Plain-text document sources
Content starts

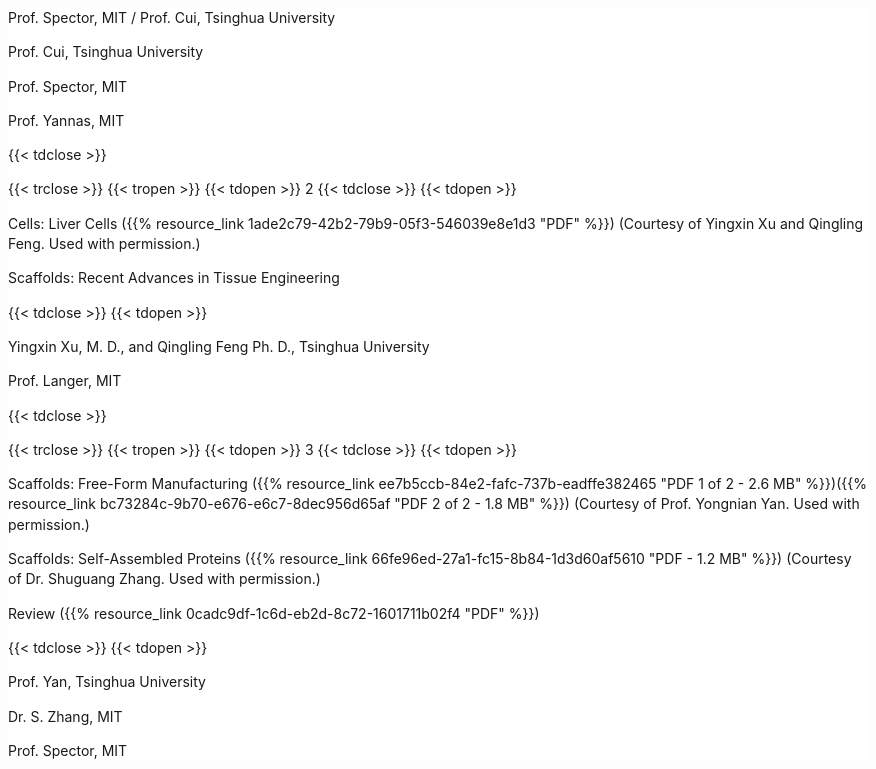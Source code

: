 
Prof. Spector, MIT / Prof. Cui, Tsinghua University

Prof. Cui, Tsinghua University

Prof. Spector, MIT

Prof. Yannas, MIT


{{< tdclose >}}

{{< trclose >}}
{{< tropen >}}
{{< tdopen >}}
2
{{< tdclose >}}
{{< tdopen >}}


Cells: Liver Cells ({{% resource_link 1ade2c79-42b2-79b9-05f3-546039e8e1d3 "PDF" %}}) (Courtesy of Yingxin Xu and Qingling Feng. Used with permission.)

Scaffolds: Recent Advances in Tissue Engineering


{{< tdclose >}}
{{< tdopen >}}


Yingxin Xu, M. D., and Qingling Feng Ph. D., Tsinghua University

Prof. Langer, MIT


{{< tdclose >}}

{{< trclose >}}
{{< tropen >}}
{{< tdopen >}}
3
{{< tdclose >}}
{{< tdopen >}}


Scaffolds: Free-Form Manufacturing ({{% resource_link ee7b5ccb-84e2-fafc-737b-eadffe382465 "PDF 1 of 2 - 2.6 MB" %}})({{% resource_link bc73284c-9b70-e676-e6c7-8dec956d65af "PDF 2 of 2 - 1.8 MB" %}}) (Courtesy of Prof. Yongnian Yan. Used with permission.)

Scaffolds: Self-Assembled Proteins ({{% resource_link 66fe96ed-27a1-fc15-8b84-1d3d60af5610 "PDF - 1.2 MB" %}}) (Courtesy of Dr. Shuguang Zhang. Used with permission.)

Review ({{% resource_link 0cadc9df-1c6d-eb2d-8c72-1601711b02f4 "PDF" %}})


{{< tdclose >}}
{{< tdopen >}}


Prof. Yan, Tsinghua University

Dr. S. Zhang, MIT

Prof. Spector, MIT
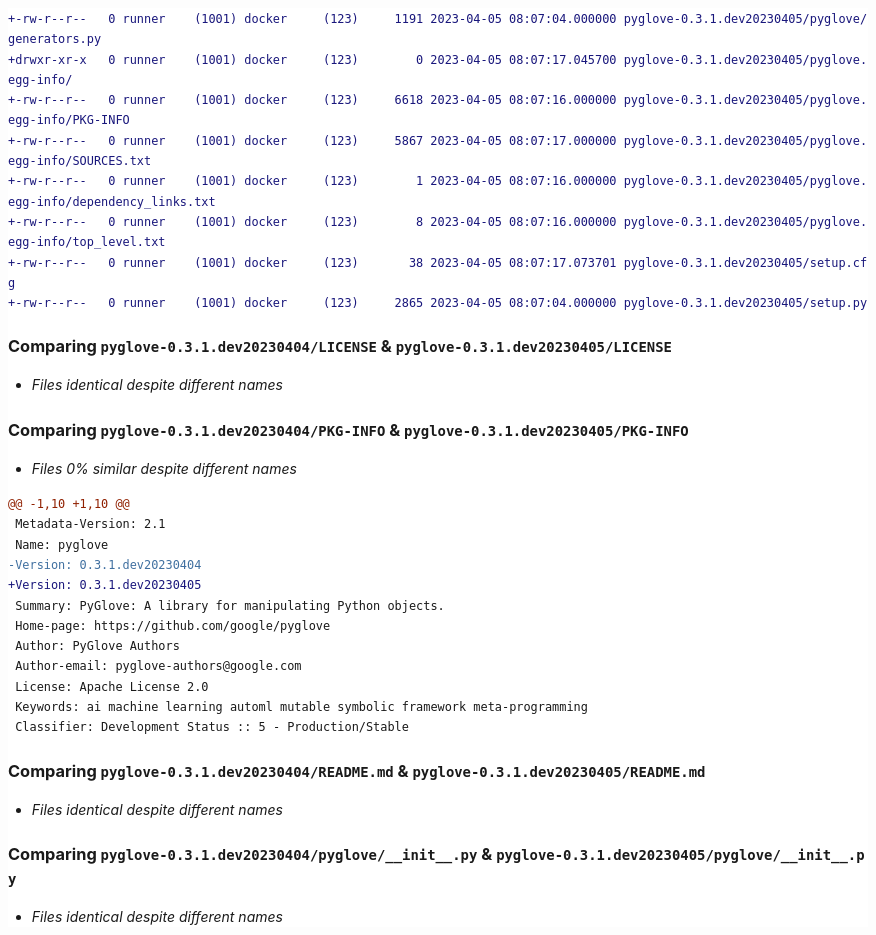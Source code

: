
 ```diff
+-rw-r--r--   0 runner    (1001) docker     (123)     1191 2023-04-05 08:07:04.000000 pyglove-0.3.1.dev20230405/pyglove/generators.py
+drwxr-xr-x   0 runner    (1001) docker     (123)        0 2023-04-05 08:07:17.045700 pyglove-0.3.1.dev20230405/pyglove.egg-info/
+-rw-r--r--   0 runner    (1001) docker     (123)     6618 2023-04-05 08:07:16.000000 pyglove-0.3.1.dev20230405/pyglove.egg-info/PKG-INFO
+-rw-r--r--   0 runner    (1001) docker     (123)     5867 2023-04-05 08:07:17.000000 pyglove-0.3.1.dev20230405/pyglove.egg-info/SOURCES.txt
+-rw-r--r--   0 runner    (1001) docker     (123)        1 2023-04-05 08:07:16.000000 pyglove-0.3.1.dev20230405/pyglove.egg-info/dependency_links.txt
+-rw-r--r--   0 runner    (1001) docker     (123)        8 2023-04-05 08:07:16.000000 pyglove-0.3.1.dev20230405/pyglove.egg-info/top_level.txt
+-rw-r--r--   0 runner    (1001) docker     (123)       38 2023-04-05 08:07:17.073701 pyglove-0.3.1.dev20230405/setup.cfg
+-rw-r--r--   0 runner    (1001) docker     (123)     2865 2023-04-05 08:07:04.000000 pyglove-0.3.1.dev20230405/setup.py
```

### Comparing `pyglove-0.3.1.dev20230404/LICENSE` & `pyglove-0.3.1.dev20230405/LICENSE`

 * *Files identical despite different names*

### Comparing `pyglove-0.3.1.dev20230404/PKG-INFO` & `pyglove-0.3.1.dev20230405/PKG-INFO`

 * *Files 0% similar despite different names*

```diff
@@ -1,10 +1,10 @@
 Metadata-Version: 2.1
 Name: pyglove
-Version: 0.3.1.dev20230404
+Version: 0.3.1.dev20230405
 Summary: PyGlove: A library for manipulating Python objects.
 Home-page: https://github.com/google/pyglove
 Author: PyGlove Authors
 Author-email: pyglove-authors@google.com
 License: Apache License 2.0
 Keywords: ai machine learning automl mutable symbolic framework meta-programming
 Classifier: Development Status :: 5 - Production/Stable
```

### Comparing `pyglove-0.3.1.dev20230404/README.md` & `pyglove-0.3.1.dev20230405/README.md`

 * *Files identical despite different names*

### Comparing `pyglove-0.3.1.dev20230404/pyglove/__init__.py` & `pyglove-0.3.1.dev20230405/pyglove/__init__.py`

 * *Files identical despite different names*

Content ends

Your goal
From the entries above, extract only the lines running from the one containing "Yingxin Xu, M." through the one containing "Scaffolds: Free-Form Manufacturing", inclusive.

Task answer
Yingxin Xu, M. D., and Qingling Feng Ph. D., Tsinghua University

Prof. Langer, MIT


{{< tdclose >}}

{{< trclose >}}
{{< tropen >}}
{{< tdopen >}}
3
{{< tdclose >}}
{{< tdopen >}}


Scaffolds: Free-Form Manufacturing ({{% resource_link ee7b5ccb-84e2-fafc-737b-eadffe382465 "PDF 1 of 2 - 2.6 MB" %}})({{% resource_link bc73284c-9b70-e676-e6c7-8dec956d65af "PDF 2 of 2 - 1.8 MB" %}}) (Courtesy of Prof. Yongnian Yan. Used with permission.)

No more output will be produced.